ダイヤモンド・オンライン のロゴ ダイヤモンド・オンライン 2017/04/19 澤 円
グローバル仕事人は「本・Web・会話」をどう活用しているか: 知的好奇心を鍛錬するにはうってつけの「読書」。グローバル仕事人は雑誌を読む時に、同じテーマを扱った複数の雑誌を読み比べすると言います © diamond 知的好奇心を鍛錬するにはうってつけの「読書」。グローバル仕事人は雑誌を読む時に、同じテーマを扱った複数の雑誌を読み比べすると言います

 皆さん、こんにちは。澤です。

 4月も後半を迎えましたが、皆さんは何か新しいことを始めましたか?新生活に戸惑っている方もおられるのではないでしょうか。

 春は変化の時期、ぜひそんな状況も含めて楽しんでください。さて、今回のテーマは、前回に引き続き「自己鍛錬」です。

 今回の鍛錬ポイントは「知的好奇心」です。

 いかにして知性を磨いていけばよいのか、澤なりの考えをお伝えしたいと思います。

「読書」でファン心理や多様な価値観を理解する

 知的好奇心を満たす代表的な行動は、なんといっても読書ですね。本を読む習慣のある人は、すでに本の取捨選択術はご自身でお持ちでしょうから、こちらは参考までにということで…。

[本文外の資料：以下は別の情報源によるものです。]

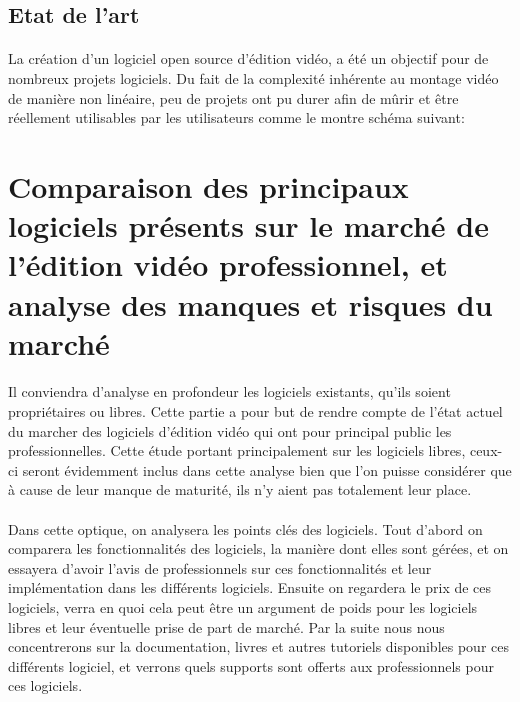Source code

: \newpage

\subsection{Etat de l'art}

\paragraph{}
La création d'un logiciel open source d'édition vidéo, a été un
objectif pour de nombreux projets logiciels. Du fait de la complexité
inhérente au montage vidéo de manière non linéaire, peu de projets
ont pu durer afin de mûrir et être réellement utilisables par les
utilisateurs comme le montre schéma suivant:

\section{Comparaison des principaux logiciels présents sur le marché de
l'édition vidéo professionnel, et analyse des manques et risques du marché}

\paragraph{}
  Il conviendra d'analyse en profondeur les logiciels existants, qu'ils soient
  propriétaires ou libres. Cette partie a pour but de rendre compte de
  l'état actuel du marcher des logiciels d'édition vidéo qui ont pour principal
  public les professionnelles. Cette étude portant principalement
  sur les logiciels libres, ceux-ci seront évidemment inclus dans cette analyse
  bien que l'on puisse considérer que à cause de leur manque de maturité, ils
  n'y aient pas totalement leur place.

\paragraph{}
  Dans cette optique, on analysera les points clés des logiciels. 
  Tout d'abord on comparera les fonctionnalités des
  logiciels, la manière dont elles sont gérées, et on essayera d'avoir l'avis de
  professionnels sur ces fonctionnalités et leur implémentation dans les différents
  logiciels. Ensuite on regardera le prix de ces logiciels, verra en quoi cela
  peut être un argument de poids pour les logiciels libres et leur éventuelle
  prise de part de marché. Par la suite nous nous concentrerons sur la documentation,
  livres et autres tutoriels disponibles pour ces différents logiciel, et verrons
  quels supports sont offerts aux professionnels pour ces logiciels.

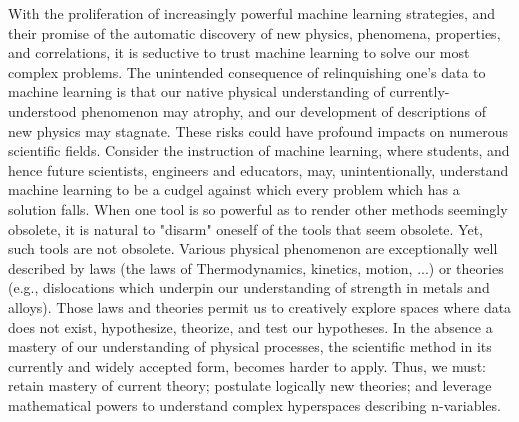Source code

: With the proliferation of increasingly powerful machine learning strategies, and their promise of the automatic discovery of new physics, phenomena, properties, and correlations, it is seductive to trust machine learning to solve our most complex problems. The unintended consequence of relinquishing one's data to machine learning is that our native physical understanding of currently-understood phenomenon may atrophy, and our development of descriptions of new physics may stagnate.  These risks could have profound impacts on numerous scientific fields. Consider the instruction of machine learning, where students, and hence future scientists, engineers and educators, may, unintentionally, understand machine learning to be a cudgel against which every problem which has a solution falls. When one tool is so powerful as to render other methods seemingly obsolete, it is natural to "disarm" oneself of the tools that seem obsolete.  Yet, such tools are not obsolete.  Various physical phenomenon are exceptionally well described by laws (the laws of Thermodynamics, kinetics, motion, ...) or theories (e.g., dislocations which underpin our understanding of strength in metals and alloys).  Those laws and theories permit us to creatively explore spaces where data does not exist, hypothesize, theorize, and test our hypotheses.  In the absence a mastery of our understanding of physical processes, the scientific method in its currently and widely accepted form, becomes harder to apply.  Thus, we must: retain mastery of current theory; postulate logically new theories; and leverage mathematical powers to understand complex hyperspaces describing n-variables. \\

 まずは、紙媒体の「本」を読む場合についてです。私は、紙の本を読む場合、リズムや書籍の選択に非常にムラのある人間です。「月に平均的に何冊読む!」というタイプではなく、気が向いたときはまとめ読みをすることもあれば、気乗りしないと数週間の間一冊も読まないという感じです。

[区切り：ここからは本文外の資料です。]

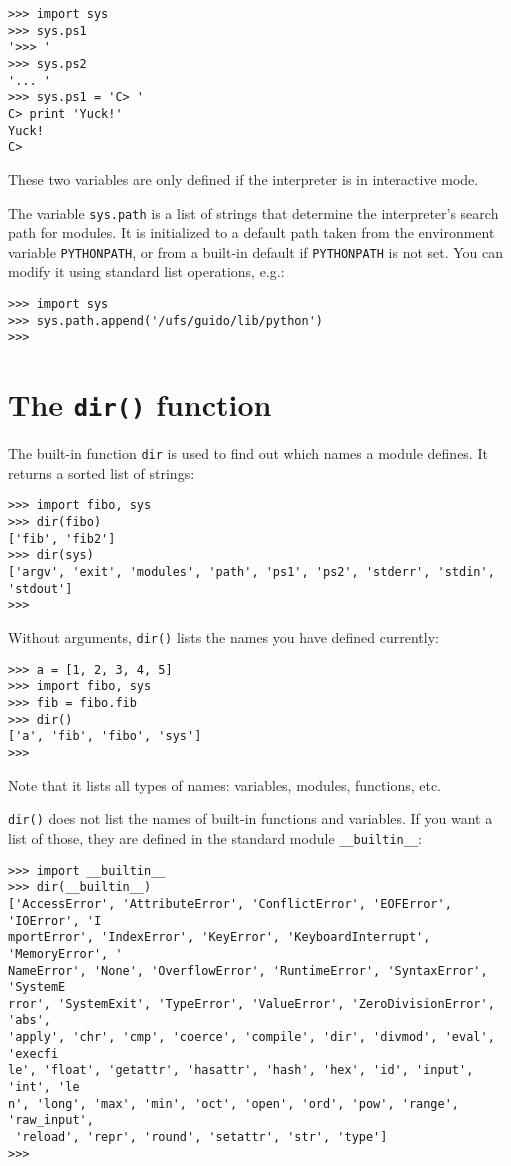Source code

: \bcode\begin{verbatim}
>>> import sys
>>> sys.ps1
'>>> '
>>> sys.ps2
'... '
>>> sys.ps1 = 'C> '
C> print 'Yuck!'
Yuck!
C> 
\end{verbatim}\ecode
%
These two variables are only defined if the interpreter is in
interactive mode.

The variable
{\tt sys.path}
is a list of strings that determine the interpreter's search path for
modules.
It is initialized to a default path taken from the environment variable
{\tt PYTHONPATH},
or from a built-in default if
{\tt PYTHONPATH}
is not set.
You can modify it using standard list operations, e.g.:

\bcode\begin{verbatim}
>>> import sys
>>> sys.path.append('/ufs/guido/lib/python')
>>> 
\end{verbatim}\ecode

\section{The {\tt dir()} function}

The built-in function {\tt dir} is used to find out which names a module
defines.  It returns a sorted list of strings:

\bcode\begin{verbatim}
>>> import fibo, sys
>>> dir(fibo)
['fib', 'fib2']
>>> dir(sys)
['argv', 'exit', 'modules', 'path', 'ps1', 'ps2', 'stderr', 'stdin', 'stdout']
>>>
\end{verbatim}\ecode
%
Without arguments, {\tt dir()} lists the names you have defined currently:

\bcode\begin{verbatim}
>>> a = [1, 2, 3, 4, 5]
>>> import fibo, sys
>>> fib = fibo.fib
>>> dir()
['a', 'fib', 'fibo', 'sys']
>>>
\end{verbatim}\ecode
%
Note that it lists all types of names: variables, modules, functions, etc.

{\tt dir()} does not list the names of built-in functions and variables.
If you want a list of those, they are defined in the standard module
{\tt __builtin__}:

\bcode\begin{verbatim}
>>> import __builtin__
>>> dir(__builtin__)
['AccessError', 'AttributeError', 'ConflictError', 'EOFError', 'IOError', 'I
mportError', 'IndexError', 'KeyError', 'KeyboardInterrupt', 'MemoryError', '
NameError', 'None', 'OverflowError', 'RuntimeError', 'SyntaxError', 'SystemE
rror', 'SystemExit', 'TypeError', 'ValueError', 'ZeroDivisionError', 'abs', 
'apply', 'chr', 'cmp', 'coerce', 'compile', 'dir', 'divmod', 'eval', 'execfi
le', 'float', 'getattr', 'hasattr', 'hash', 'hex', 'id', 'input', 'int', 'le
n', 'long', 'max', 'min', 'oct', 'open', 'ord', 'pow', 'range', 'raw_input',
 'reload', 'repr', 'round', 'setattr', 'str', 'type']
>>>
\end{verbatim}\ecode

 ただ、本から得る知識というのは他の媒体とは違うように感じています。ですので、まったく読書をしないという状態には陥らないように心掛けており、時間があるときはなるべく書店をぶらぶらと歩いたりします。そして、気に入った本があれば、まとめ買いをしたいすることもあります。その時、本を選ぶ観点にはこだわりがあるのでご紹介します。

・好きな作家の小説・エッセイは迷わず買う

 好きな作家の書籍を買うのは、心の滋養強壮・栄養補給であると思っています。恋愛小説でも推理小説でも歴史小説でもエッセイでも、なんでもOKです。自分が大ファンの作家が文字で紡ぐ世界は、脳内の隅々までを満たしてくれます。他人の書評などは関係ありません。自分が好きなら迷わず買ってしまいましょう(私に言われずとも、そうする人が多いとは思いますが)。

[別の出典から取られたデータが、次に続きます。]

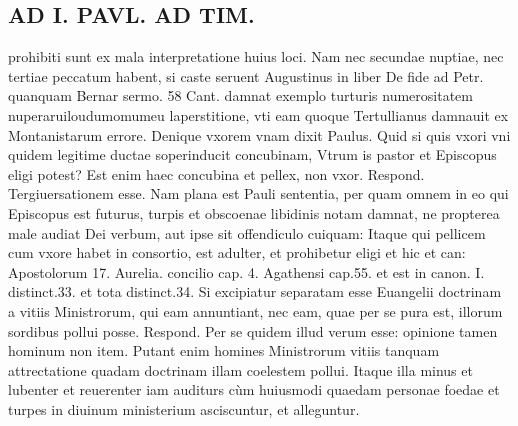 \documentclass{article}
\begin{document}
\begin{pages}
\section*{AD I. PAVL. AD TIM. }
\marginpar{[ p.110 ]}\pstart prohibiti sunt ex mala interpretatione huius loci. Nam nec secundae nuptiae, nec tertiae peccatum habent, si caste seruent Augustinus in liber  De fide ad Petr. quanquam Bernar sermo. 58 Cant. damnat exemplo turturis numerositatem nuperaruiloudumomumeu laperstitione, vti eam quoque Tertullianus damnauit ex Montanistarum errore.  \pend\pstart Denique vxorem vnam dixit Paulus. Quid si quis vxori vni quidem legitime ductae soperinducit concubinam, Vtrum is pastor et Episcopus eligi potest? Est enim haec concubina et pellex, non vxor. Respond. Tergiuersationem esse. Nam plana est Pauli sententia, per quam omnem in eo qui Episcopus est futurus, turpis et obscoenae libidinis notam damnat, ne propterea male audiat Dei verbum, aut ipse sit offendiculo cuiquam: Itaque qui pellicem cum vxore habet in consortio, est adulter, et prohibetur eligi et hic et can: Apostolorum 17. Aurelia. concilio cap. 4. Agathensi cap.55. et est in canon. I. distinct.33. et tota distinct.34.  \pend\pstart Si excipiatur separatam esse Euangelii doctrinam a vitiis Ministrorum, qui eam annuntiant, nec eam, quae per se pura est, illorum sordibus pollui posse. Respond. Per se quidem illud verum esse: opinione tamen hominum non item. Putant enim homines Ministrorum vitiis tanquam attrectatione quadam doctrinam illam coelestem pollui. Itaque illa minus et lubenter et reuerenter iam auditurs cùm huiusmodi quaedam personae foedae et turpes in diuinum ministerium asciscuntur, et alleguntur.  \pend

\end{pages}
\end{document}

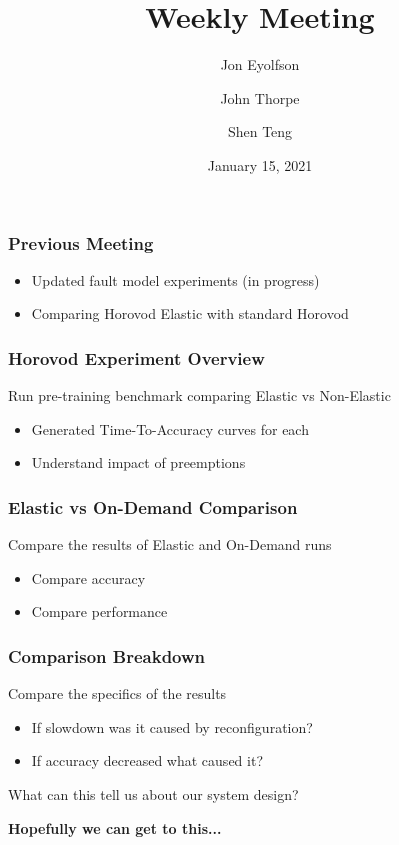 
\title{Weekly Meeting}
\date{January 15, 2021}
\author{Jon Eyolfson \and John Thorpe \and Shen Teng}



  \begin{frame}[plain]
    \titlepage
  \end{frame}

  \setcounter{framenumber}{0}

  \begin{frame}
    \frametitle{Previous Meeting}

    \begin{itemize}
      \item Updated fault model experiments (in progress)
      \item Comparing Horovod Elastic with standard Horovod
    \end{itemize}
  \end{frame}

  \begin{frame}
    \begin{center}
      
    \end{center}
  \end{frame}

  \begin{frame}
    \frametitle{Horovod Experiment Overview}

    Run pre-training benchmark comparing Elastic vs Non-Elastic
    \begin{itemize}
      \item Generated Time-To-Accuracy curves for each
      \item Understand impact of preemptions
    \end{itemize}
  \end{frame}

  \begin{frame}
    \frametitle{Elastic vs On-Demand Comparison}

    Compare the results of Elastic and On-Demand runs
    \begin{itemize}
      \item Compare accuracy
      \item Compare performance
    \end{itemize}
  \end{frame}

  \begin{frame}
    \frametitle{Comparison Breakdown}

    Compare the specifics of the results
    \begin{itemize}
      \item If slowdown was it caused by reconfiguration?
      \item If accuracy decreased what caused it?
    \end{itemize}

    \vspace{1em}
    What can this tell us about our system design?

    \vspace{1em}
    \textbf{Hopefully we can get to this...}
  \end{frame}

「好きな作家がいない…」という人もいらっしゃいますよね。そんな人は、ぜひ「自分が好きな人がファンである作家」の本を買ってみてはいかがでしょうか?そうすることで、「自分が好きな人が好きな世界観」を体験することができます。

 私は、「ファン心理」というものはビジネスの中でとても大事な要素であると思っています。ファンになれば、自分のモチベーションを上げる原動力にもなりますし、逆に相手のために無条件でサポートしたくなったりもします。こういった心理状態を認識・コントロールすることは、ビジネスにおける成功に大きく寄与すると思います。そのためにも、「好きな作家」に対して投資をする行為は、ビジネススキルアップのための投資と思うことにしましょう。

・いわゆる「自己啓発本」を買いすぎない

 私自身、自己啓発系にカテゴライズされる本を出版させていただいたことがあるので、こんなことを言うのははばかられるのですが…。自己啓発本というのは「即効性のある強壮剤」のようなものだと考えています。必要なタイミングで、必要とされるスキルを磨くために読むのであれば、ご自身の成長に大きく寄与することは間違いありません。ただ、あくまでも「補助的存在」として考えないと、自分の行動を自分の考えで決められなくなってしまう可能性があります。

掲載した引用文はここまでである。